Rather than putting the focus on political issues, I would say that there were political, cultural, and doctrinal issues that were all developing at the same time. Maybe politics played a very public and prominent part. Well, that was true in the 4th and 5th centuries as well, when you read about this or that local Church interfering in the affairs of another local Church. From the time that Emperor Theodosius made Christianity the state religion--and perhaps even from the time Emperor Constantine issued the edict of toleration--politics played a significant, and sometimes unfortunate, part. And maybe when you had Persians and Muslims and "northern barbarians" to deal with, when there were arguments over the evangelization of this or that group of people, etc., politics got the lion's share of attention. But who would deny that papal supremacy was there from fairly early on, building as the centuries passed?
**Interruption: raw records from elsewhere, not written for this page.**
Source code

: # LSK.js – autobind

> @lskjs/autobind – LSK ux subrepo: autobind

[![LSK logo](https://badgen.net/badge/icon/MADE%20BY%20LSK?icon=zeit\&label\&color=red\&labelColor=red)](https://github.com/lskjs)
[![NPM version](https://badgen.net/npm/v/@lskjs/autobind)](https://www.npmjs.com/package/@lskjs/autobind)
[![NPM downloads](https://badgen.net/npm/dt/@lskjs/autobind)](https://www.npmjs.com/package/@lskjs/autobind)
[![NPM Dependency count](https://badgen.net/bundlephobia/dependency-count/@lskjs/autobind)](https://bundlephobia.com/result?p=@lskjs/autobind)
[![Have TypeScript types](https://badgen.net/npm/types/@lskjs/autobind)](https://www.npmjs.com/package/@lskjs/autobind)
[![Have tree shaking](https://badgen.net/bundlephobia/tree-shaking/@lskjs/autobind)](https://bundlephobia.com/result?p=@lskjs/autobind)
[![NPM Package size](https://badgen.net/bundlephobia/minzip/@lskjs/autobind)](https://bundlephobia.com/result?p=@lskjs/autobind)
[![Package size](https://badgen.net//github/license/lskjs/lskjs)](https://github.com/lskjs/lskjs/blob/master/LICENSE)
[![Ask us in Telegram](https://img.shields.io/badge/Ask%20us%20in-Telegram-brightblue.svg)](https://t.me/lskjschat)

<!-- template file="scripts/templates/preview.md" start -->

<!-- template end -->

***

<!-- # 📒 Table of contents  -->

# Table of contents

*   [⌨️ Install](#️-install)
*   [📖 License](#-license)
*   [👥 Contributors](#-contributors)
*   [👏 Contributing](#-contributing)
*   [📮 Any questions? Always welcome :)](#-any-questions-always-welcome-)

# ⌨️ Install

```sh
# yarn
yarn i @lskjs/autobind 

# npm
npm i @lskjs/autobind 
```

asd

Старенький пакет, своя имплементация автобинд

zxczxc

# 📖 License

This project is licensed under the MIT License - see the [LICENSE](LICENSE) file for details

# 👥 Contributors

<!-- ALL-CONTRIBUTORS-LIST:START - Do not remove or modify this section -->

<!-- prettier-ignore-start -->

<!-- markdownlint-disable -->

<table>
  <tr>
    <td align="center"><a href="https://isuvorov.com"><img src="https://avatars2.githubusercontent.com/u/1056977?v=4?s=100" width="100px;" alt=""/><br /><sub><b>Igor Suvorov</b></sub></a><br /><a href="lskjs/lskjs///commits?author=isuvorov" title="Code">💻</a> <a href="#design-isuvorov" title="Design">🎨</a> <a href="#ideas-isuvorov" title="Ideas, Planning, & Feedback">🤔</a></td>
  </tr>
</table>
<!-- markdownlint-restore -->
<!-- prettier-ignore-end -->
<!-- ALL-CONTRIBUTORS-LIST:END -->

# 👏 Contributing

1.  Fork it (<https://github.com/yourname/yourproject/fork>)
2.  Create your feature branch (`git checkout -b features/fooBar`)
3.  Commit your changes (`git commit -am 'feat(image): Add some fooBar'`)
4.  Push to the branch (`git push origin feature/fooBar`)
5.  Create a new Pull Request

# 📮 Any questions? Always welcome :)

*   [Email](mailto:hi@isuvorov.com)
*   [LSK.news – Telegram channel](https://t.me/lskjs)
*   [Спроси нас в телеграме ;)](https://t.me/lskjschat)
Anyway, that's my two cents. When I think of these issues, I think of the Ecumenical Councils. It didn't matter to easterners whether the Pope approved of what the East was doing at, say the 2nd or 4th Ecumenical Council. So far as I've read (despite some posts I've seen on this forum of late) it's my understanding that the presidents of the 2nd Ecumenical Council weren't even in communion with Rome at the time it took place. But the Easterners didn't say "Oh, we can't compose that canon, Rome would never approve!" or "Well we can't call a council yet, because Rome won't give it's ok to it". Rather, the eastern local Churches went about their business, doing the best they could, and if Rome wanted to wait a thousand years before they would recognize certain canons or whatever, well that wasn't any concern to the other local Churches. For a long time, Rome was generally like a wise big brother, but she was never an like a Father who had total control (ie. universal jurisdiction/supremacy).